There are two obvious benefits to flow out of authentic participation. Firstly, it creates ownership. Any smart leader knows that when those both inside and outside the business have a sense of ownership, then the business is likely to enjoy good health. In fact, the sense of ownership is directly proportionate to the degree of policing or controlling needed. When those involved feel as though it is ‘their business,’ issues relating to motivation, discipline, security and control slide off the main page of the leader’s agenda – and I know many a CEO who would be grateful to see the back of those items on his / her agenda! This is as true for any business leader as it is for a parent in the area of raising children. Both are a process and not instantaneous. Both require the leader / parent to see the ‘big picture’ and actively and intentionally work towards achieving the desired state. Both will encounter set-backs and disappointments along the way. Both will learn not to play to the applause or the jeers that are certain to mark the journey. Both will produce results desired by some and envied by others.
Secondly, authentic participation leads to innovation. As those surrounding the business share their perceptions and are allowed to participate in working towards finding better ways to do things, genuine innovation will occur. Participation and freedom to fail are the very soil from which innovation grows. How often have I heard leaders express the desire for innovation within their business but who remain unwilling, or unable to create the type of environment in which innovation can thrive. In the times in which we live it is the ability to adapt, to innovate, to change, that will ensure survival. It is not about “survival of the fittest” – a phrase first coined by sociologist Herbert Spencer, but rather about the ability to adapt and evolve.

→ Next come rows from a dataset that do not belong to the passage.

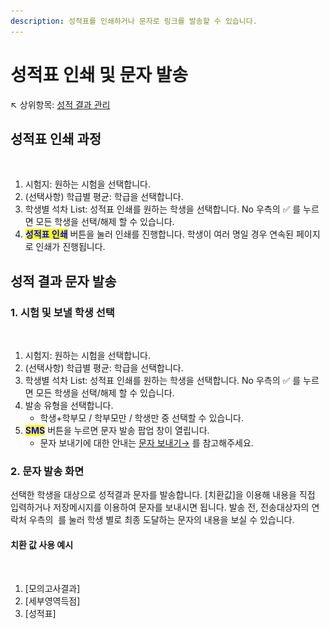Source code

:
 ```yaml
---
description: 성적표를 인쇄하거나 문자로 링크를 발송할 수 있습니다.
---
```


# 성적표 인쇄 및 문자 발송

↖ 상위항목: [성적 결과 관리](./)

## 성적표 인쇄 과정

<figure><img src="../../.gitbook/assets/성적표 인쇄.png" alt=""><figcaption></figcaption></figure>

1. 시험지: 원하는 시험을 선택합니다.
2. (선택사항) 학급별 평균: 학급을 선택합니다.
3. 학생별 석차 List: 성적표 인쇄를 원하는 학생을 선택합니다. No 우측의 ✅ 를 누르면 모든 학생을 선택/해제 할 수 있습니다.
4. <mark style="color:blue;">**성적표 인쇄**</mark> 버튼을 눌러 인쇄를 진행합니다. 학생이 여러 명일 경우 연속된 페이지로 인쇄가 진행됩니다.

## 성적 결과 문자 발송

### 1. 시험 및 보낼 학생 선택

<figure><img src="../../.gitbook/assets/성적문자발송-1.png" alt=""><figcaption></figcaption></figure>

1. 시험지: 원하는 시험을 선택합니다.
2. (선택사항) 학급별 평균: 학급을 선택합니다.
3. 학생별 석차 List: 성적표 인쇄를 원하는 학생을 선택합니다. No 우측의 ✅ 를 누르면 모든 학생을 선택/해제 할 수 있습니다.
4. 발송 유형을 선택합니다.
   * 학생+학부모 / 학부모만 / 학생만 중 선택할 수 있습니다.
5. <mark style="color:blue;">**SMS**</mark> 버튼을 누르면 문자 발송 팝업 창이 열립니다.
   * 문자 보내기에 대한 안내는 [문자 보내기→](broken-reference) 를 참고해주세요.&#x20;

### 2. 문자 발송 화면

선택한 학생을 대상으로 성적결과 문자를 발송합니다. \[치환값]을 이용해 내용을 직접 입력하거나 저장메시지를 이용하여 문자를 보내시면 됩니다. 발송 전, 전송대상자의 연락처 우측의 <img src="../../.gitbook/assets/btn_미리보기.png" alt="" data-size="line"> 를 눌러 학생 별로 최종 도달하는 문자의 내용을 보실 수 있습니다.

#### 치환 값 사용 예시

<figure><img src="../../.gitbook/assets/성적표발송 치환값.png" alt=""><figcaption></figcaption></figure>

1. \[모의고사결과]
2. \[세부영역득점]
3. \[성적표]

The ability to do this requires businesses to give attention to intentionally developing their innovative muscle. One motivation for doing this is then very real possibility that the core of what constitutes your business may simply not exist in 10 years time!
Best beats good every time! Now go out and do your best…start by looking for someone to talk with and listen hard! I can just imagine it…someone who routinely crosses your path but who you have never really acknowledged, gets home tonight and says to his / her spouse, “Honey, you’ll never guess what happened to me today…”
Go ahead, make their day…it will make your future.